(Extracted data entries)
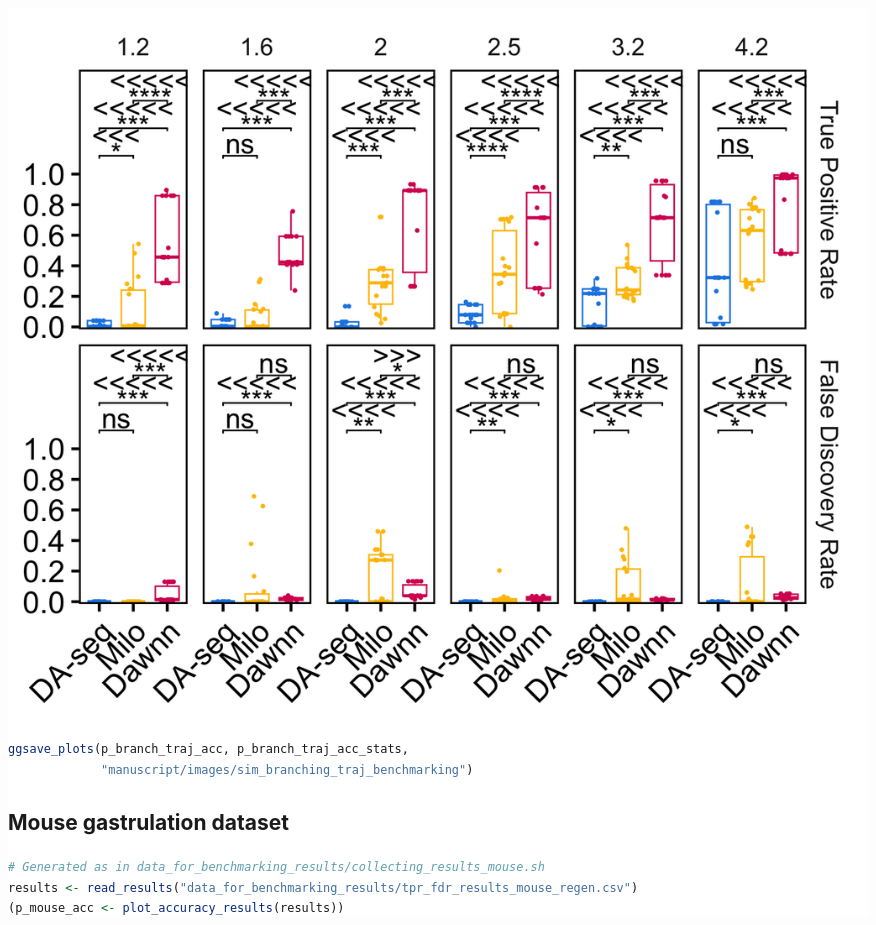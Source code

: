 <img src="benchmarking_results_files/figure-html/branch_traj_acc-2.png" style="display: block; margin: auto;" />

```r
ggsave_plots(p_branch_traj_acc, p_branch_traj_acc_stats,
             "manuscript/images/sim_branching_traj_benchmarking")
```

## Mouse gastrulation dataset


```r
# Generated as in data_for_benchmarking_results/collecting_results_mouse.sh
results <- read_results("data_for_benchmarking_results/tpr_fdr_results_mouse_regen.csv")
(p_mouse_acc <- plot_accuracy_results(results))
```
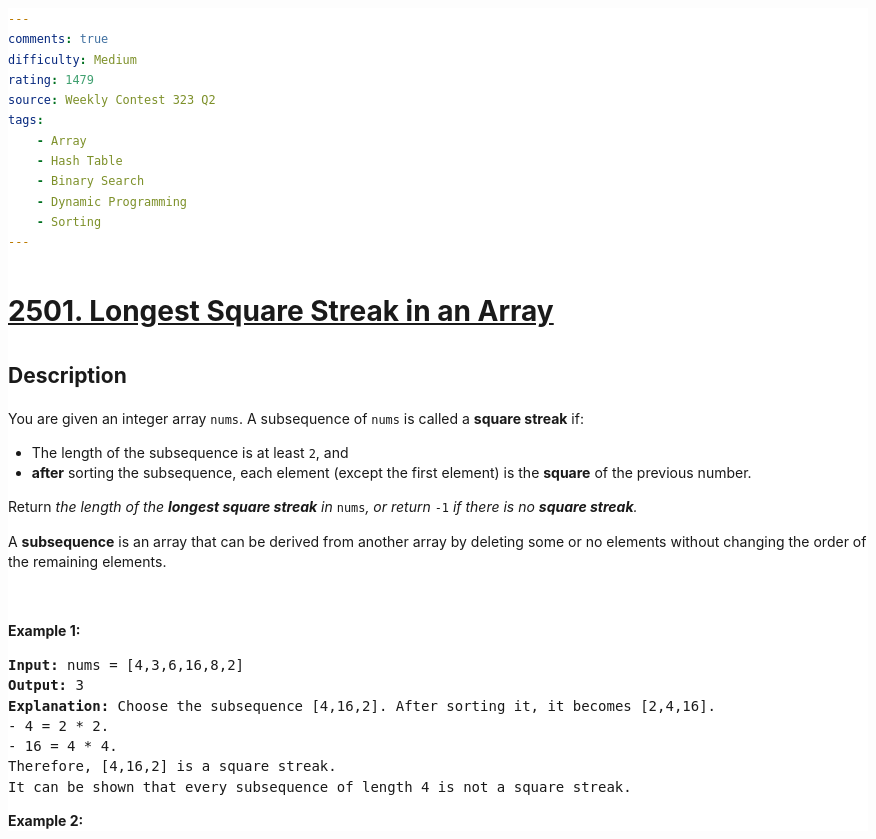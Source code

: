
```yaml
---
comments: true
difficulty: Medium
rating: 1479
source: Weekly Contest 323 Q2
tags:
    - Array
    - Hash Table
    - Binary Search
    - Dynamic Programming
    - Sorting
---
```




# [2501. Longest Square Streak in an Array](https://leetcode.com/problems/longest-square-streak-in-an-array)

## Description



<p>You are given an integer array <code>nums</code>. A subsequence of <code>nums</code> is called a <strong>square streak</strong> if:</p>

<ul>
	<li>The length of the subsequence is at least <code>2</code>, and</li>
	<li><strong>after</strong> sorting the subsequence, each element (except the first element) is the <strong>square</strong> of the previous number.</li>
</ul>

<p>Return<em> the length of the <strong>longest square streak</strong> in </em><code>nums</code><em>, or return </em><code>-1</code><em> if there is no <strong>square streak</strong>.</em></p>

<p>A <strong>subsequence</strong> is an array that can be derived from another array by deleting some or no elements without changing the order of the remaining elements.</p>

<p>&nbsp;</p>
<p><strong class="example">Example 1:</strong></p>

<pre>
<strong>Input:</strong> nums = [4,3,6,16,8,2]
<strong>Output:</strong> 3
<strong>Explanation:</strong> Choose the subsequence [4,16,2]. After sorting it, it becomes [2,4,16].
- 4 = 2 * 2.
- 16 = 4 * 4.
Therefore, [4,16,2] is a square streak.
It can be shown that every subsequence of length 4 is not a square streak.
</pre>

<p><strong class="example">Example 2:</strong></p>
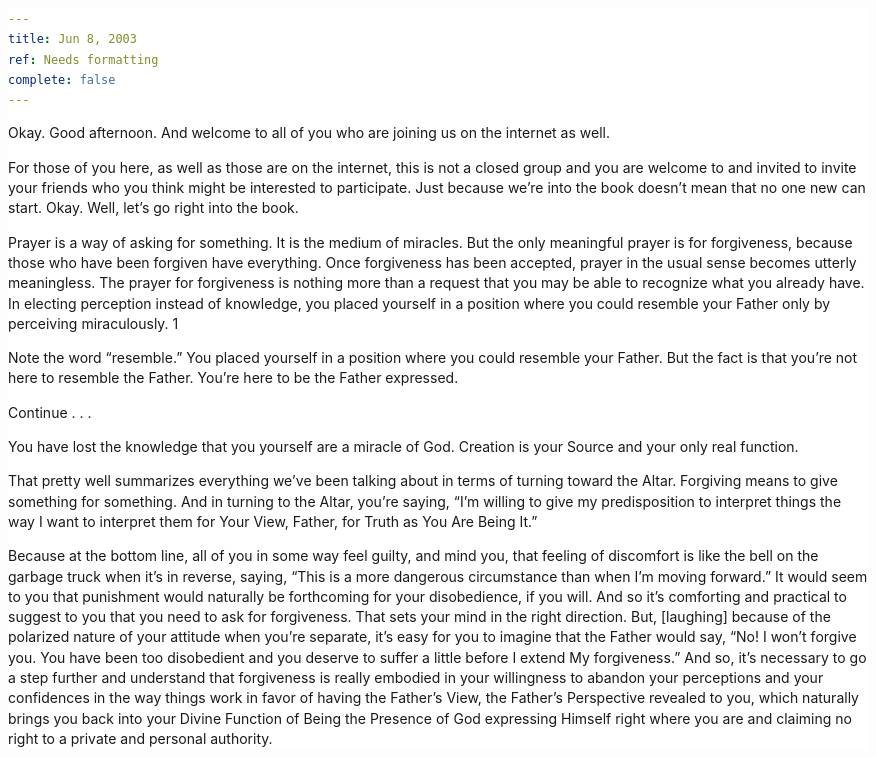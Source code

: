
 ```yaml
---
title: Jun 8, 2003
ref: Needs formatting
complete: false
---
```


Okay. Good afternoon.  And welcome to all of you who are joining us on
the internet as well. 

For those of you here, as well as those are on the internet, this is not
a closed group and you are welcome to and invited to invite your friends
who you think might be interested to participate. Just because we’re
into the book doesn’t mean that no one new can start. Okay. Well, let’s
go right into the book.

Prayer is a way of asking for something. It is the medium of miracles.
But the only meaningful prayer is for forgiveness, because those who
have been forgiven have everything. Once forgiveness has been accepted,
prayer in the usual sense becomes utterly meaningless. The prayer for
forgiveness is nothing more than a request that you may be able to
recognize what you already have. In electing perception instead of
knowledge, you placed yourself in a position where you could resemble
your Father only by perceiving miraculously. 1

Note the word “resemble.” You placed yourself in a position where you
could resemble your Father. But the fact is that you’re not here to
resemble the Father. You’re here to be the Father expressed.

Continue . . .

You have lost the knowledge that you yourself are a miracle of God.
Creation is your Source and your only real function. 

That pretty well summarizes everything we’ve been talking about in terms
of turning toward the Altar. Forgiving means to give something for
something. And in turning to the Altar, you’re saying, “I’m willing to
give my predisposition to interpret things the way I want to interpret
them for Your View, Father, for Truth as You Are Being It.”

Because at the bottom line, all of you in some way feel guilty, and mind
you, that feeling of discomfort is like the bell on the garbage truck
when it’s in reverse, saying, “This is a more dangerous circumstance
than when I’m moving forward.” It would seem to you that punishment
would naturally be forthcoming for your disobedience, if you will. And
so it’s comforting and practical to suggest to you that you need to ask
for forgiveness. That sets your mind in the right direction. But,
[laughing] because of the polarized nature of your attitude when you’re
separate, it’s easy for you to imagine that the Father would say, “No! I
won’t forgive you. You have been too disobedient and you deserve to
suffer a little before I extend My forgiveness.” And so, it’s necessary
to go a step further and understand that forgiveness is really embodied
in your willingness to abandon your perceptions and your confidences in
the way things work in favor of having the Father’s View, the Father’s
Perspective revealed to you, which naturally brings you back into your
Divine Function of Being the Presence of God expressing Himself right
where you are and claiming no right to a private and personal authority.
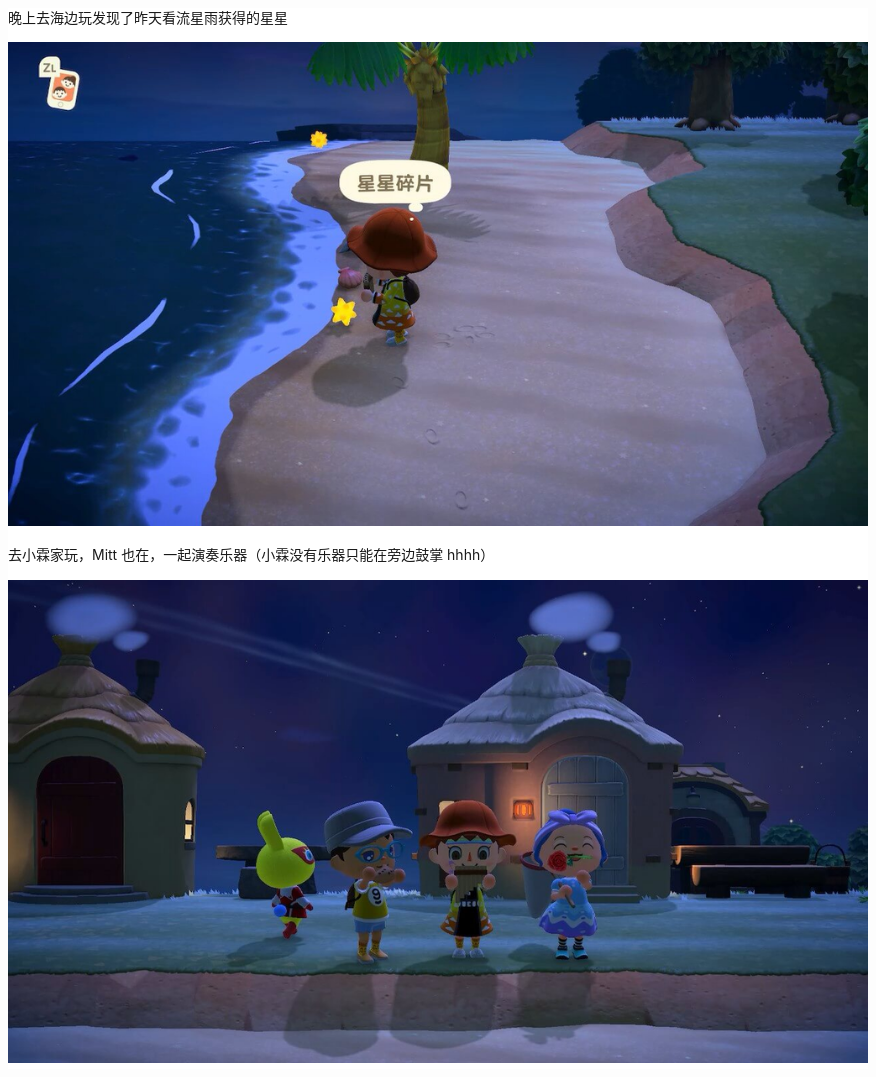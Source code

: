 晚上去海边玩发现了昨天看流星雨获得的星星

![](/images/ac8-9.jpg)

去小霖家玩，Mitt 也在，一起演奏乐器（小霖没有乐器只能在旁边鼓掌 hhhh）

![](/images/ac8-10.jpg)
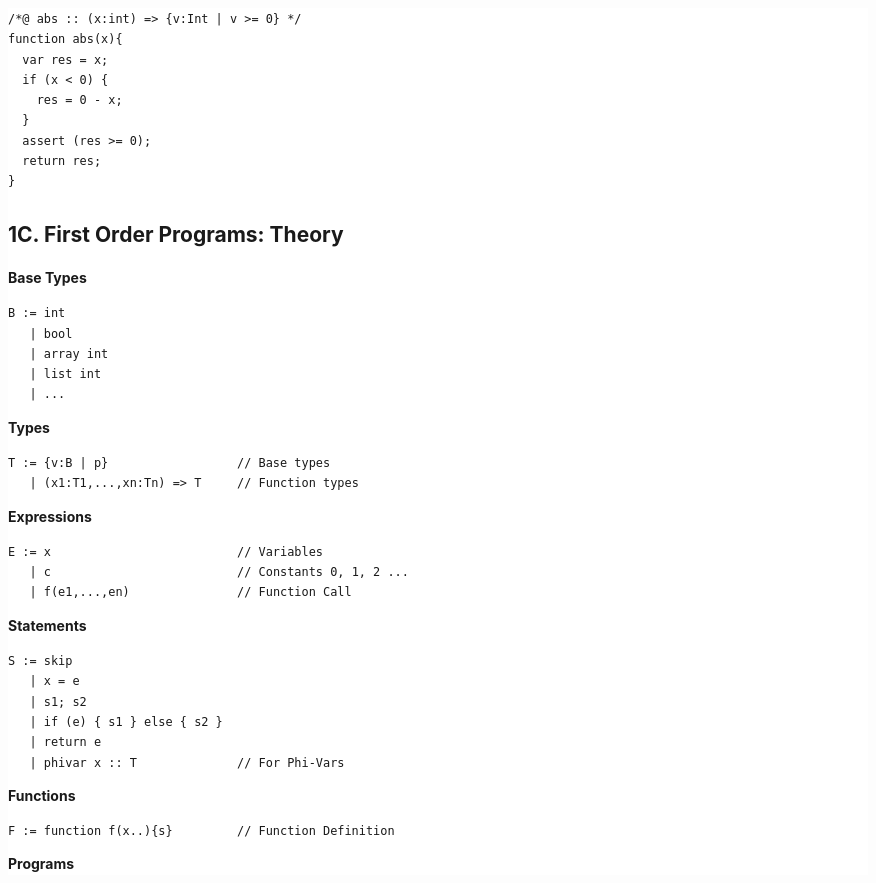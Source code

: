     /*@ abs :: (x:int) => {v:Int | v >= 0} */
    function abs(x){
      var res = x;
      if (x < 0) {
        res = 0 - x;
      }
      assert (res >= 0);
      return res;
    }

1C. First Order Programs: Theory 
--------------------------------


**Base Types**

    B := int 
       | bool 
       | array int 
       | list int 
       | ...

**Types**

    T := {v:B | p}                  // Base types
       | (x1:T1,...,xn:Tn) => T     // Function types



**Expressions**

    E := x                          // Variables
       | c                          // Constants 0, 1, 2 ...
       | f(e1,...,en)               // Function Call 

**Statements**

    S := skip                        
       | x = e 
       | s1; s2
       | if (e) { s1 } else { s2 }
       | return e
       | phivar x :: T              // For Phi-Vars

**Functions**
    
    F := function f(x..){s}         // Function Definition

**Programs**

TASK GOAL
Please output exactly the lines between the one holding "But the only" and the one holding "Because at the" in the records above, inclusive, and nothing more.

THE COMPLETED TASK
But the only meaningful prayer is for forgiveness, because those who
have been forgiven have everything. Once forgiveness has been accepted,
prayer in the usual sense becomes utterly meaningless. The prayer for
forgiveness is nothing more than a request that you may be able to
recognize what you already have. In electing perception instead of
knowledge, you placed yourself in a position where you could resemble
your Father only by perceiving miraculously. 1

Note the word “resemble.” You placed yourself in a position where you
could resemble your Father. But the fact is that you’re not here to
resemble the Father. You’re here to be the Father expressed.

Continue . . .

You have lost the knowledge that you yourself are a miracle of God.
Creation is your Source and your only real function. 

That pretty well summarizes everything we’ve been talking about in terms
of turning toward the Altar. Forgiving means to give something for
something. And in turning to the Altar, you’re saying, “I’m willing to
give my predisposition to interpret things the way I want to interpret
them for Your View, Father, for Truth as You Are Being It.”

Because at the bottom line, all of you in some way feel guilty, and mind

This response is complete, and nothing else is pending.